* Your task:
Once the images are removed, repeat all of the entries exactly.

Top of Exercise data

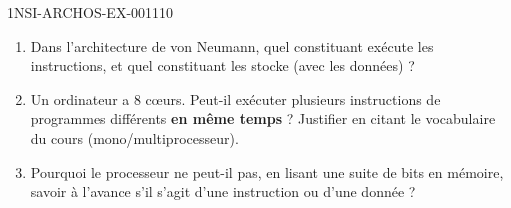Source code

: \begin{exercice}{1NSI-ARCHOS-EX-001}{1}{10}
\begin{enumerate}
  \item Dans l'architecture de von Neumann, quel constituant exécute les instructions, et quel constituant les stocke (avec les données) ?
  \item Un ordinateur a $8$ cœurs. Peut-il exécuter plusieurs instructions de programmes différents \textbf{en même temps} ? Justifier en citant le vocabulaire du cours (mono/multiprocesseur).
  \item Pourquoi le processeur ne peut-il pas, en lisant une suite de bits en mémoire, savoir \og à l'avance \fg{} s'il s'agit d'une instruction ou d'une donnée ?
\end{enumerate}
\end{exercice}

Bottom of Exercise data

* Exercise response:
Source code

: \begin{exercice}{1NSI-ARCHOS-EX-001}{1}{10}
\begin{enumerate}
  \item Dans l'architecture de von Neumann, quel constituant exécute les instructions, et quel constituant les stocke (avec les données) ?
  \item Un ordinateur a $8$ cœurs. Peut-il exécuter plusieurs instructions de programmes différents \textbf{en même temps} ? Justifier en citant le vocabulaire du cours (mono/multiprocesseur).
  \item Pourquoi le processeur ne peut-il pas, en lisant une suite de bits en mémoire, savoir \og à l'avance \fg{} s'il s'agit d'une instruction ou d'une donnée ?
\end{enumerate}
\end{exercice}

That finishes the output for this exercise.